LA OCUPACION ilegal de varios colegios ha dado lugar, una vez más, a que escuchemos el discurso de quienes esgrimen la democracia como un concepto opuesto al Estado de derecho. Esta noción de que la ley no es más que una fuerza coactiva que restringe la libertad de las personas y, por lo tanto, cuyo desacato se puede reivindicar como camino para ser más democráticos, es una de las razones fundamentales por las que América Latina sigue formando parte del mundo subdesarrollado.
Aquí radica la diferencia política más profunda entre anglosajones y latinoamericanos, pues para aquellos esta dicotomía es inconcebible, ya que entienden como una verdad indiscutida e indiscutible que la democracia es un fruto del Estado de derecho y ambas instituciones son eficaces sistemas de control del poder, buenos antídotos contra el imperio de la fuerza y especialmente de los abusos del gobernante.

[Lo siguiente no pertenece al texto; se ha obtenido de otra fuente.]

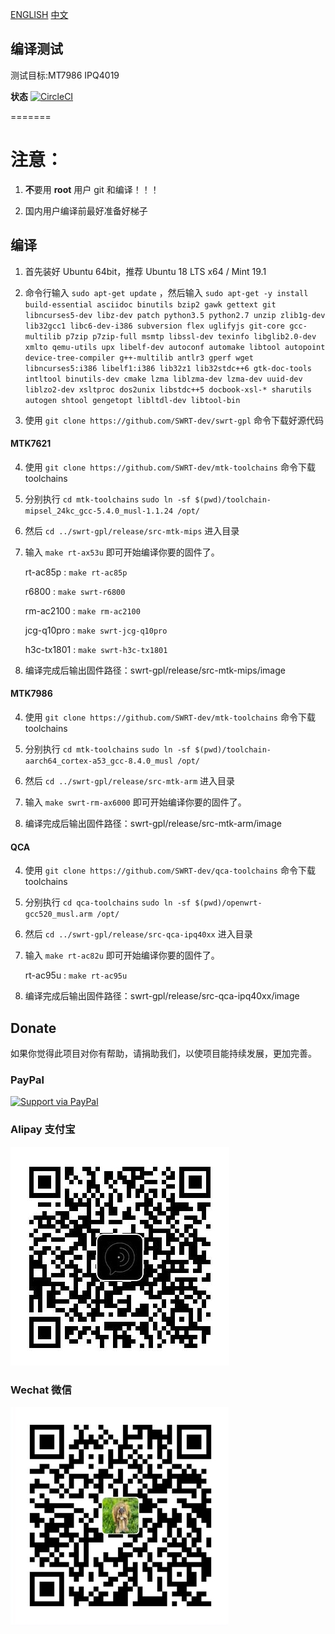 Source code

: 
[ENGLISH](README_en.md) [中文](README.md)

## 编译测试

测试目标:MT7986 IPQ4019

**状态** [![CircleCI](https://dl.circleci.com/status-badge/img/gh/SWRT-dev/swrt-gpl/tree/master.svg?style=svg)](https://dl.circleci.com/status-badge/redirect/gh/SWRT-dev/swrt-gpl/tree/master)

=======

注意：
======

1. **不**要用 **root** 用户 git 和编译！！！

2. 国内用户编译前最好准备好梯子

## 编译

1. 首先装好 Ubuntu 64bit，推荐  Ubuntu  18 LTS x64 /  Mint 19.1

2. 命令行输入 `sudo apt-get update` ，然后输入
   `sudo apt-get -y install build-essential asciidoc binutils bzip2 gawk gettext git libncurses5-dev libz-dev patch python3.5 python2.7 unzip zlib1g-dev lib32gcc1 libc6-dev-i386 subversion flex uglifyjs git-core gcc-multilib p7zip p7zip-full msmtp libssl-dev texinfo libglib2.0-dev xmlto qemu-utils upx libelf-dev autoconf automake libtool autopoint device-tree-compiler g++-multilib antlr3 gperf wget libncurses5:i386 libelf1:i386 lib32z1 lib32stdc++6 gtk-doc-tools intltool binutils-dev cmake lzma liblzma-dev lzma-dev uuid-dev liblzo2-dev xsltproc dos2unix libstdc++5 docbook-xsl-* sharutils autogen shtool gengetopt libltdl-dev libtool-bin`

3. 使用 `git clone https://github.com/SWRT-dev/swrt-gpl` 命令下载好源代码
   
#### MTK7621

4. 使用 `git clone https://github.com/SWRT-dev/mtk-toolchains` 命令下载toolchains

5. 分别执行 `cd mtk-toolchains`
   `sudo ln -sf $(pwd)/toolchain-mipsel_24kc_gcc-5.4.0_musl-1.1.24 /opt/`

6. 然后 `cd ../swrt-gpl/release/src-mtk-mips` 进入目录

7. 输入 `make rt-ax53u` 即可开始编译你要的固件了。
   
   rt-ac85p : `make rt-ac85p`
   
   r6800 : `make swrt-r6800`
   
   rm-ac2100 : `make rm-ac2100`
   
   jcg-q10pro : `make swrt-jcg-q10pro`
   
   h3c-tx1801 : `make swrt-h3c-tx1801`

8. 编译完成后输出固件路径：swrt-gpl/release/src-mtk-mips/image

#### MTK7986

4. 使用 `git clone https://github.com/SWRT-dev/mtk-toolchains` 命令下载toolchains

5. 分别执行 `cd mtk-toolchains`
   `sudo ln -sf $(pwd)/toolchain-aarch64_cortex-a53_gcc-8.4.0_musl /opt/`

6. 然后 `cd ../swrt-gpl/release/src-mtk-arm` 进入目录

7. 输入 `make swrt-rm-ax6000` 即可开始编译你要的固件了。

8. 编译完成后输出固件路径：swrt-gpl/release/src-mtk-arm/image

#### QCA

4. 使用 `git clone https://github.com/SWRT-dev/qca-toolchains` 命令下载toolchains

5. 分别执行 `cd qca-toolchains`
	`sudo ln -sf $(pwd)/openwrt-gcc520_musl.arm /opt/`

6. 然后 `cd ../swrt-gpl/release/src-qca-ipq40xx` 进入目录

7. 输入 `make rt-ac82u` 即可开始编译你要的固件了。

	rt-ac95u : `make rt-ac95u`

8. 编译完成后输出固件路径：swrt-gpl/release/src-qca-ipq40xx/image


## Donate

如果你觉得此项目对你有帮助，请捐助我们，以使项目能持续发展，更加完善。

### PayPal

[![Support via PayPal](https://cdn.rawgit.com/twolfson/paypal-github-button/1.0.0/dist/button.svg)](https://paypal.me/paldier9/)

### Alipay 支付宝

![alipay](doc/alipay_donate.jpg)

### Wechat 微信

![wechat](doc/wechat_donate.jpg)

En efecto, ante el absolutismo de monarcas jurídicamente irresponsables, Occidente avanzó primero hacia un orden jurídico de control del soberano, al que se llamó el "gobierno de la ley", y luego evolucionó hasta una forma de control político que permitió la destitución y reemplazo ordenado y pacífico del gobernante, a la que llamamos democracia.
Sin ese gobierno de la ley, es inviable la existencia misma de la democracia, porque si no somos todos iguales ante la ley, responsables de nuestros actos y el Estado no es capaz de resguardar la libertad individual, no existen las condiciones esenciales para que se pueda dar el debate democrático. Esos jóvenes estudiantes que no creen digno de respeto el derecho de sus compañeros para estudiar (aunque sólo fuera uno el que quisiera ejercerlo) o de quienes quieren ejercer el derecho a votar en una elección, ¿qué otros derechos estarían dispuestos a conculcar si tuvieran el poder suficiente para hacerlo? Es obvio que creen que ellos pueden usar la fuerza como instrumento legítimo para suprimir los derechos de otros, pues ellos son propietarios de ideales superiores y, de alguna manera, se sienten superiores a esos otros. Al ver este desprecio de la ley como guardián de los derechos ajenos, es imposible dejar de recordar la lógica que desde sus comienzos inspiró a los mayores políticos totalitarios del siglo XX: Stalin, Hitler y Mao.
Por todo esto es que ninguna sociedad en que no han imperado el gobierno de la ley y el respeto universal a los derechos fundamentales ha podido desarrollar un sistema democrático de gobierno. Al contrario, aquellos que sí han logrado que esos enormes mínimos jurídicos se afiancen sólidamente han avanzado hasta construir las democracias más desarrolladas y prósperas del planeta. La consecuencia práctica de esto es radical: el policía que en un Estado de derecho defiende el imperio de la ley está protegiendo la democracia; en la foto de cualquier disturbio callejero, ese policía representa los valores de la democracia y aquellos que vulneran la ley son quienes los amenazan. Para el ciudadano medio de cualquier país con una democracia avanzada, ésta es una verdad obvia; entre nosotros, en cambio, es triste que ni siquiera lo tengan claro muchas autoridades que llaman represión a la defensa de la ley.